Republicanos preocupados porque o apoio latino está vacilando
Embora os eleitores latinos a nível nacional sejam tradicionalmente inclinados aos democratas, os republicanos na Florida têm um forte apoio entre os imigrantes cubanos, venezuelanos e nicaragüenses, que resistem às tendências socialistas do governo do qual fugiram. Trump usou esses sentimentos para vencer o condado de Miami-Dade no ano passado, uma reviravolta em relação à derrota de 30 pontos percentuais para a democrata Hillary Clinton em 2016.
No entanto, alguns republicanos da Florida começaram a soar o alarme após as eleições de Novembro, quando os democratas venceram a nível nacional e assistiram às eleições para governador em Nova Jersey e na Virgínia. Ambos os candidatos vencedores tiveram fortes desempenhos junto aos eleitores não-brancos, e o vencedor democrata na disputa em Nova Jersey recebeu dois terços dos votos hispânicos, de acordo com uma pesquisa AP Voter.
Os resultados foram vistos em grande parte como um reflexo das preocupações com o aumento dos preços e das políticas agressivas de imigração da administração Trump.
A deputada norte-americana Maria Elvira Salazar, uma republicana cujo distrito inclui a cidade de Miami, classificou a eleição como um “chamado de alerta” em outros lugares. Ileana Garcia, senadora estadual da Flórida que fundou o grupo Latinas para Trump em 2016, disse sobre as prisões de imigrantes que “o que estamos vendo é desumano”.
Gonzalez, ex-diretor dos Serviços de Cidadania e Imigração dos EUA no governo do presidente republicano George W. Bush, disse durante um debate patrocinado pela afiliada da CBS em Miami que apoiava as prisões de imigrantes contra criminosos.

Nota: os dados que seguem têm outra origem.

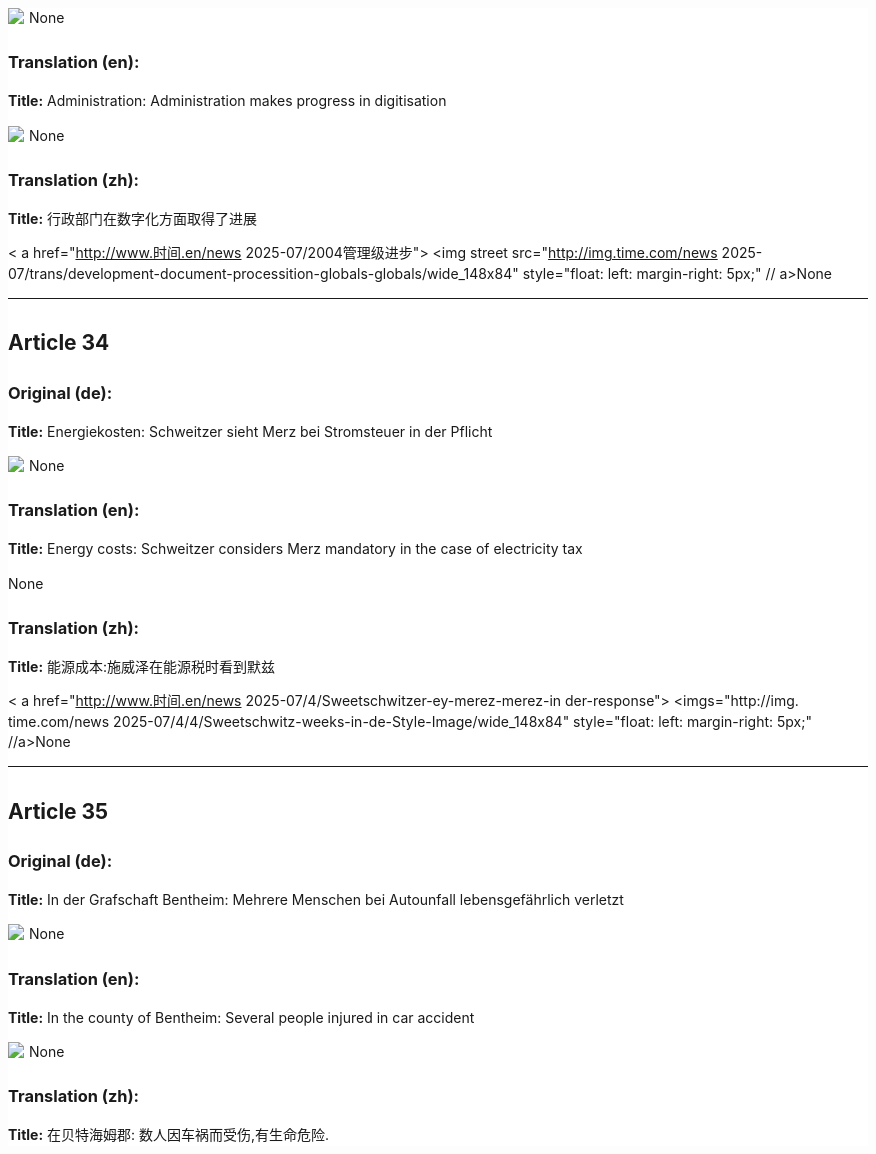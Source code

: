 <a href="https://www.zeit.de/news/2025-07/04/verwaltung-macht-fortschritte-bei-der-digitalisierung"><img src="https://img.zeit.de/news/2025-07/04/verwaltung-macht-fortschritte-bei-der-digitalisierung-image-group/wide__148x84" style="float: left; margin-right: 5px;" /></a> None

### Translation (en):
**Title:** Administration: Administration makes progress in digitisation

<a href="https://www.zeit.de/news/2025-07/04/administrative power-progress-be-of-digitalization"><img src="https://img.zeit.de/news/2025-07/04/administrative power-progress-be-of-digitalization-image-group/wide_148x84" style="float: left; margin-right: 5px;" /></a> None

### Translation (zh):
**Title:** 行政部门在数字化方面取得了进展

< a href="http://www.时间.en/news 2025-07/2004管理级进步"> <img street src="http://img.time.com/news 2025-07/trans/development-document-processition-globals-globals/wide_148x84" style="float: left: margin-right: 5px;" // a>None

---

## Article 34
### Original (de):
**Title:** Energiekosten: Schweitzer sieht Merz bei Stromsteuer in der Pflicht

<a href="https://www.zeit.de/news/2025-07/04/schweitzer-sieht-merz-bei-stromsteuer-in-der-pflicht"><img src="https://img.zeit.de/news/2025-07/04/schweitzer-sieht-merz-bei-stromsteuer-in-der-pflicht-image-group/wide__148x84" style="float: left; margin-right: 5px;" /></a> None

### Translation (en):
**Title:** Energy costs: Schweitzer considers Merz mandatory in the case of electricity tax

<a href="https://www.zeit.de/news/2025-07/04/Schweitzer-sehen-merz-bei-strom-in-der-der-pflicht-image-group/wide__148x84" style="float: left; margin-right: 5px;" /></a> None

### Translation (zh):
**Title:** 能源成本:施威泽在能源税时看到默兹

< a href="http://www.时间.en/news 2025-07/4/Sweetschwitzer-ey-merez-merez-in der-response"> <imgs="http://img. time.com/news 2025-07/4/4/Sweetschwitz-weeks-in-de-Style-Image/wide_148x84" style="float: left: margin-right: 5px;" //a>None

---

## Article 35
### Original (de):
**Title:** In der Grafschaft Bentheim: Mehrere Menschen bei Autounfall lebensgefährlich verletzt

<a href="https://www.zeit.de/news/2025-07/04/mehrere-menschen-bei-autounfall-lebensgefaehrlich-verletzt"><img src="https://img.zeit.de/news/2025-07/04/mehrere-menschen-bei-autounfall-lebensgefaehrlich-verletzt-image-group/wide__148x84" style="float: left; margin-right: 5px;" /></a> None

### Translation (en):
**Title:** In the county of Bentheim: Several people injured in car accident

<a href="https://www.zeit.de/news/2025-07/04/multiple-human-by-auto-accident-life-injured"><img src="https://img.zeit.de/news/2025-07/04/multiple-human-by-auto-accident-life-injured-image-group/wide_148x84" style="float: left; margin-right: 5px;" /></a> None

### Translation (zh):
**Title:** 在贝特海姆郡: 数人因车祸而受伤,有生命危险.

Mas ficou desanimado quando o moderador disse que a maioria dos presos não cometeram crimes violentos: “Mas isso é um problema federal”, disse Gonzalez. “Esta não é uma questão que diga respeito ao prefeito de Miami”.
Higgins falou sobre a adesão de Miami a um programa federal que delega autoridade de imigração à polícia local, xerifes do condado e agências estaduais, e disse que exploraria opções legais para anular a decisão de reconstruir a confiança entre os residentes e as autoridades.
“Quando começarmos a aplicar quaisquer travessuras vindas do governo federal para escolher pessoas aleatoriamente, podemos destruir essa confiança”, disse ele.
Os democratas da Flórida esperam iniciar seu retorno à relevância
Higgins recebeu apoio dos democratas da Flórida que buscam mostrar que o partido ainda tem uma posição segura no antigo estado indeciso.
Alguns democratas que poderiam considerar concorrer à presidência em 2028 também apoiam a sua campanha. Buttigieg encorajou os eleitores em um vídeo a planejarem votar nele, e o senador norte-americano Ruben Gallego, do Arizona, planejou se juntar a ele no domingo para uma votação antecipada.
Muitas das questões locais em jogo na competição ressoam a nível nacional, incluindo a desigualdade de rendimentos e um dos mercados habitacionais menos acessíveis do país.
Gustavo Ascani, eleitor de Miami de 30 anos, disse que a cidade tem problemas crônicos que precisam ser resolvidos. Ele disse que ainda não decidiu em quem votará, mas disse que combater a falta de moradia e o congestionamento é uma prioridade para ele.
“Talvez os republicanos tenham esquecido, depois de estarem no poder localmente por tanto tempo, algumas das questões que são importantes para o povo de Miami”, disse Askani.
Robin Peguero, um ex-promotor que está concorrendo a uma chance de desafiar Salazar para seu assento no Congresso, disse que as preocupações dos eleitores giram em torno da acessibilidade, uma questão que se tornou um foco bipartidário depois que os democratas venceram em Nova Jersey e na Virgínia.
Isso inclui picos acentuados nos prêmios de seguro saúde que começarão em 1º de janeiro, depois que os subsídios sob a Lei de Cuidados Acessíveis expirarem. A lei de saúde da era Obama continua popular no sul da Flórida, e pesquisas recentes mostram que a maioria das pessoas que seriam afetadas pelo aumento culpam Trump e os republicanos.
“É uma questão de mesa de cozinha, quer se trate de uma eleição para autoridades locais ou de uma eleição para presidente”, disse Peguero. “É uma rejeição ao que está acontecendo neste país.”